As of today my weight was 129 and I'm 5'3 so the answer to me being fat was a no brainer and unneccessary in the question. My highest weight ever was 146 which BMI wise puts me at being slightly overweight. But now I never get past 132 and the lowest ive been is 125.


----------



## Tracii (Feb 19, 2010)

Nice starter belly very cute!


----------



## DreamyInToronto (Feb 19, 2010)

I would say very small chubby belly. No flab at all! so cute and I wanna squeeze it!! hehe


----------



## GTAFA (Feb 19, 2010)

It's a fascinating question --you asked "What would you call my belly?"-- that frames many of the issues for this community and for anyone wanting to speak meaningfully about size acceptance.

1) *Context: *
Any relative value judgment such as "you are big" or "you are loud" or "I am smart" is only meaningful when framed in some sort of context to explain what the objective measurement is. I have talked to women online who think they're "big" or even "bbw" when they weigh 150 pounds, which excuse my temerity, seems pretty small by almost any standard. Perhaps in the Irish potato famine you could call a woman weighing 150 pounds big: because maybe everyone else is smaller. 

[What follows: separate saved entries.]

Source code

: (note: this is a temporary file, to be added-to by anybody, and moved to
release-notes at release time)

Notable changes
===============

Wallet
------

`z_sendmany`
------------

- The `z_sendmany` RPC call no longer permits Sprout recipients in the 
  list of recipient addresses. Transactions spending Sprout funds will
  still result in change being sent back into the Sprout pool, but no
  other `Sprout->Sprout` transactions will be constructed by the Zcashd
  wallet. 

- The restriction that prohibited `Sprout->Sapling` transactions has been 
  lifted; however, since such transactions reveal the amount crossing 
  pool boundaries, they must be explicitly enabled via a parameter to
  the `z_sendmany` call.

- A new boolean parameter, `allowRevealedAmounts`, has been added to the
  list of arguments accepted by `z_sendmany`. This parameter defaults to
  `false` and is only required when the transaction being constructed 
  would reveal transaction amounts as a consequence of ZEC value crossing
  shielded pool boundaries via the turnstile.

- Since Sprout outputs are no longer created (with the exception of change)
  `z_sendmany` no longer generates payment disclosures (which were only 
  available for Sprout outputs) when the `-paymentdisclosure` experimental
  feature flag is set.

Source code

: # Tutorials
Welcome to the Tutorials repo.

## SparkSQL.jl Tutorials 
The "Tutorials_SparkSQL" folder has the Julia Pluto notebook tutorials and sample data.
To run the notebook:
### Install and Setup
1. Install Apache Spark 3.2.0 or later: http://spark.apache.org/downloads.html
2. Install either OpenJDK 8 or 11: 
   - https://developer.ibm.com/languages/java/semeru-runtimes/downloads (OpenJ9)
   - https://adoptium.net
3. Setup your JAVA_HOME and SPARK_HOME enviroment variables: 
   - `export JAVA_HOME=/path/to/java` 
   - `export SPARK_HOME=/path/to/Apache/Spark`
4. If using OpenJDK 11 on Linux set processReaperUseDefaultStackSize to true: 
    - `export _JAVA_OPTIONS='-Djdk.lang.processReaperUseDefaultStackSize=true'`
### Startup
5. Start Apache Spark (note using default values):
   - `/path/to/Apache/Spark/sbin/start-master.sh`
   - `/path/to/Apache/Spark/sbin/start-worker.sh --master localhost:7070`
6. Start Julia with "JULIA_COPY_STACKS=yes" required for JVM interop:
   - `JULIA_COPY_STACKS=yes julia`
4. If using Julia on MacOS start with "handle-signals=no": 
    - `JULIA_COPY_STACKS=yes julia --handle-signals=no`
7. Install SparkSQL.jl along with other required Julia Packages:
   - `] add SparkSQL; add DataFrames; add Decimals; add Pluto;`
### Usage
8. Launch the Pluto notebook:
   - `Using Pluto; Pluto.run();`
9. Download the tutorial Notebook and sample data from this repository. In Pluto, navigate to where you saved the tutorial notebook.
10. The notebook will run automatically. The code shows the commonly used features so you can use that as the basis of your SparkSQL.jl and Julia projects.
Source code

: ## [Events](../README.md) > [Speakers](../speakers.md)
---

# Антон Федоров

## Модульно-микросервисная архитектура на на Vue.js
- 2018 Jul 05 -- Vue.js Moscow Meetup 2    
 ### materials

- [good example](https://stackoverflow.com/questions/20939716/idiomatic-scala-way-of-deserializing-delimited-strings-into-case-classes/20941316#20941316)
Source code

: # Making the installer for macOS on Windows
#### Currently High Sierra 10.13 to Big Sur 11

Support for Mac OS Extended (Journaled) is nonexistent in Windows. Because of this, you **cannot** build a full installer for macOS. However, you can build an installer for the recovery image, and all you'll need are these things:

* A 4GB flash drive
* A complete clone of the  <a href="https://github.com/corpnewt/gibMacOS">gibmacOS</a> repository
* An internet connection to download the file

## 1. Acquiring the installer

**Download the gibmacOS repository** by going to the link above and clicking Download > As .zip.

Another way of putting context is to say "what do you mean by the term": what IS fat or chubby? Context comes from a lot of places. If you're hanging around athletes in training, you'll hear an entirely different standard of what's normal than for example, high school kids, or middle-aged adults....or a specialized online community like Dimensions.

2) *gender:*
Should gender matter? ideally perhaps not, but in practice it's been a very edgy part of the context. I work in a place (another context btw) where the men seem to be able to be just about any size, so long as they wear a tie. I'd like to think the rules are the same for women, but I have seen evidence that there's a double standard. I sense that women are expected to dress up in a way that's not expected of the men. Note, these aren't actual rules that the police will arrest you for, they're just loose ideas floating in the air, that might never be discussed. But if you feel it and see it, even infrequently, it's real.

Also, I believe the person in this thread who asked about gender may have been concerned about giving offense, because I sense that men are able to be more laid-back about the criticism, as a result of the double standard I mentioned. I don't mean to criticize the women (ha see, i am being ultra careful... as any man who's been verbally pounded into mincemeat in the chatroom tends to be careful). For whatever reason --optics? a kind of political correctness?-- men aren't as likely to get upset, in my experience. 

(NOTE: okay call me wrong if you like. But you can't say i am wrong about my experience. My experience --sad as it is -- is mine, and well haha you wouldn't want it....)

3) *texture
*_Hello! _"flabby" is an adjective that is highly subjective, don't you think? whether we're talking about big or small, i believe there are a lot of different ways that a person's belly can be built, how the flesh can jiggle, hang etc.* And* to make it more complicated, what's complimentary to one person (eg a feedee) might be anathema to someone else (eg someone seeking to lose weight).

And --unrelated to anything else--after all this talk about value judgments that sound like an attempt to undermine emotion and reduce everything to science, i emphatically agree that cookies are good. Even the nastiest tasting cookie is the product of an effort that usually has more to do with love and kindness, TLC, nurturing, than some precise need to get vitamins and proteins. 

Even doggie cookies.


----------



## Cookiesaregood (Mar 2, 2010)

Thank you for your input. Right now I'm in the process of deciding if I want to gain. I'm not sure if I will, though food is so good!!


----------



## tjw1971 (Mar 2, 2010)

You would look great if you did decide to go ahead and gain a bit...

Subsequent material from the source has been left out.